--- Try it ---
Below are the entries; give again exactly the lines from the one mentioning "康喀勒，納喇氏，輝發貝勒王機" through the one mentioning "順治初，從入關，擊李自成，加", inclusive.

--- Saved data entries ---
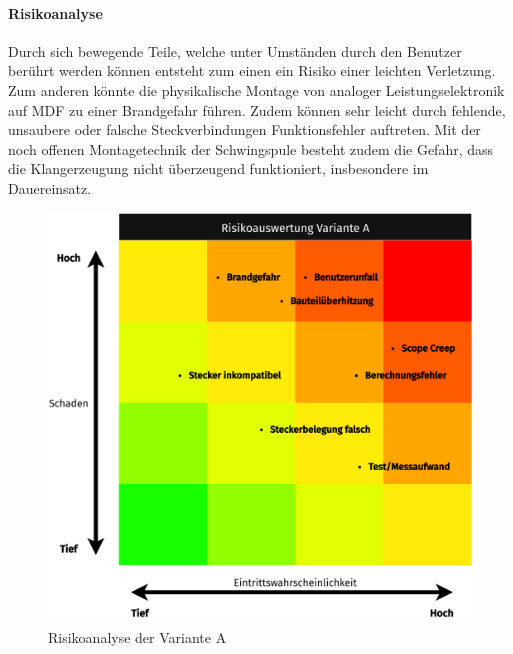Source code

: \paragraph{Risikoanalyse}
Durch sich bewegende Teile, welche unter Umständen durch den Benutzer berührt werden können entsteht zum einen ein Risiko einer leichten Verletzung. Zum anderen könnte die physikalische Montage von analoger Leistungselektronik auf MDF zu einer Brandgefahr führen. Zudem können sehr leicht durch fehlende, unsaubere oder falsche Steckverbindungen Funktionsfehler auftreten. Mit der noch offenen Montagetechnik der Schwingspule besteht zudem die Gefahr, dass die Klangerzeugung nicht überzeugend funktioniert, insbesondere im Dauereinsatz.
\begin{figure}[H]
	\centering
	\includegraphics[width=\textwidth*4/5]{pictures/risks-Variante A_ Alles analog.png}
	\caption{Risikoanalyse der Variante A}
\end{figure}
\newpage
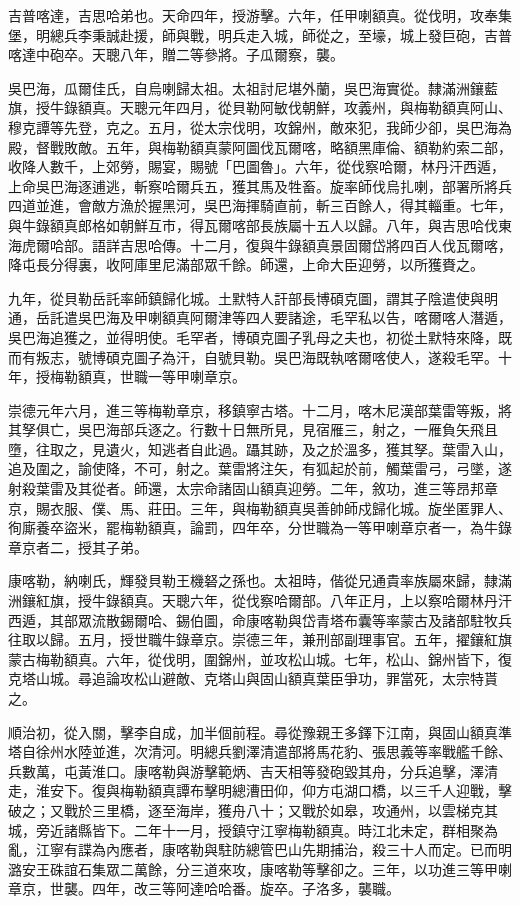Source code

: \begin{pinyinscope}
吉普喀達，吉思哈弟也。天命四年，授游擊。六年，任甲喇額真。從伐明，攻奉集堡，明總兵李秉誠赴援，師與戰，明兵走入城，師從之，至壕，城上發巨砲，吉普喀達中砲卒。天聰八年，贈二等參將。子瓜爾察，襲。

吳巴海，瓜爾佳氏，自烏喇歸太祖。太祖討尼堪外蘭，吳巴海實從。隸滿洲鑲藍旗，授牛錄額真。天聰元年四月，從貝勒阿敏伐朝鮮，攻義州，與梅勒額真阿山、穆克譚等先登，克之。五月，從太宗伐明，攻錦州，敵來犯，我師少卻，吳巴海為殿，督戰敗敵。五年，與梅勒額真蒙阿圖伐瓦爾喀，略額黑庫倫、額勒約索二部，收降人數千，上郊勞，賜宴，賜號「巴圖魯」。六年，從伐察哈爾，林丹汗西遁，上命吳巴海逐逋逃，斬察哈爾兵五，獲其馬及牲畜。旋率師伐烏扎喇，部署所將兵四道並進，會敵方漁於握黑河，吳巴海揮騎直前，斬三百餘人，得其輜重。七年，與牛錄額真郎格如朝鮮互市，得瓦爾喀部長族屬十五人以歸。八年，與吉思哈伐東海虎爾哈部。語詳吉思哈傳。十二月，復與牛錄額真景固爾岱將四百人伐瓦爾喀，降屯長分得裏，收阿庫里尼滿部眾千餘。師還，上命大臣迎勞，以所獲賚之。

九年，從貝勒岳託率師鎮歸化城。土默特人訐部長博碩克圖，謂其子陰遣使與明通，岳託遣吳巴海及甲喇額真阿爾津等四人要諸途，毛罕私以告，喀爾喀人潛遁，吳巴海追獲之，並得明使。毛罕者，博碩克圖子乳母之夫也，初從土默特來降，既而有叛志，號博碩克圖子為汗，自號貝勒。吳巴海既執喀爾喀使人，遂殺毛罕。十年，授梅勒額真，世職一等甲喇章京。

崇德元年六月，進三等梅勒章京，移鎮寧古塔。十二月，喀木尼漢部葉雷等叛，將其孥俱亡，吳巴海部兵逐之。行數十日無所見，見宿雁三，射之，一雁負矢飛且墮，往取之，見遺火，知逃者自此過。躡其跡，及之於溫多，獲其孥。葉雷入山，追及圍之，諭使降，不可，射之。葉雷將注矢，有狐起於前，觸葉雷弓，弓墜，遂射殺葉雷及其從者。師還，太宗命諸固山額真迎勞。二年，敘功，進三等昂邦章京，賜衣服、僕、馬、莊田。三年，與梅勒額真吳善帥師戍歸化城。旋坐匿罪人、徇廝養卒盜米，罷梅勒額真，論罰，四年卒，分世職為一等甲喇章京者一，為牛錄章京者二，授其子弟。

康喀勒，納喇氏，輝發貝勒王機砮之孫也。太祖時，偕從兄通貴率族屬來歸，隸滿洲鑲紅旗，授牛錄額真。天聰六年，從伐察哈爾部。八年正月，上以察哈爾林丹汗西遁，其部眾流散錫爾哈、錫伯圖，命康喀勒與岱青塔布囊等率蒙古及諸部駐牧兵往取以歸。五月，授世職牛錄章京。崇德三年，兼刑部副理事官。五年，擢鑲紅旗蒙古梅勒額真。六年，從伐明，圍錦州，並攻松山城。七年，松山、錦州皆下，復克塔山城。尋追論攻松山避敵、克塔山與固山額真葉臣爭功，罪當死，太宗特貰之。

順治初，從入關，擊李自成，加半個前程。尋從豫親王多鐸下江南，與固山額真準塔自徐州水陸並進，次清河。明總兵劉澤清遣部將馬花豹、張思義等率戰艦千餘、兵數萬，屯黃淮口。康喀勒與游擊範炳、吉天相等發砲毀其舟，分兵追擊，澤清走，淮安下。復與梅勒額真譚布擊明總漕田仰，仰方屯湖口橋，以三千人迎戰，擊破之；又戰於三里橋，逐至海岸，獲舟八十；又戰於如皋，攻通州，以雲梯克其城，旁近諸縣皆下。二年十一月，授鎮守江寧梅勒額真。時江北未定，群相聚為亂，江寧有諜為內應者，康喀勒與駐防總管巴山先期捕治，殺三十人而定。已而明潞安王硃誼石集眾二萬餘，分三道來攻，康喀勒等擊卻之。三年，以功進三等甲喇章京，世襲。四年，改三等阿達哈哈番。旋卒。子洛多，襲職。


\end{pinyinscope}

--- Exercise solution ---
康喀勒，納喇氏，輝發貝勒王機砮之孫也。太祖時，偕從兄通貴率族屬來歸，隸滿洲鑲紅旗，授牛錄額真。天聰六年，從伐察哈爾部。八年正月，上以察哈爾林丹汗西遁，其部眾流散錫爾哈、錫伯圖，命康喀勒與岱青塔布囊等率蒙古及諸部駐牧兵往取以歸。五月，授世職牛錄章京。崇德三年，兼刑部副理事官。五年，擢鑲紅旗蒙古梅勒額真。六年，從伐明，圍錦州，並攻松山城。七年，松山、錦州皆下，復克塔山城。尋追論攻松山避敵、克塔山與固山額真葉臣爭功，罪當死，太宗特貰之。

順治初，從入關，擊李自成，加半個前程。尋從豫親王多鐸下江南，與固山額真準塔自徐州水陸並進，次清河。明總兵劉澤清遣部將馬花豹、張思義等率戰艦千餘、兵數萬，屯黃淮口。康喀勒與游擊範炳、吉天相等發砲毀其舟，分兵追擊，澤清走，淮安下。復與梅勒額真譚布擊明總漕田仰，仰方屯湖口橋，以三千人迎戰，擊破之；又戰於三里橋，逐至海岸，獲舟八十；又戰於如皋，攻通州，以雲梯克其城，旁近諸縣皆下。二年十一月，授鎮守江寧梅勒額真。時江北未定，群相聚為亂，江寧有諜為內應者，康喀勒與駐防總管巴山先期捕治，殺三十人而定。已而明潞安王硃誼石集眾二萬餘，分三道來攻，康喀勒等擊卻之。三年，以功進三等甲喇章京，世襲。四年，改三等阿達哈哈番。旋卒。子洛多，襲職。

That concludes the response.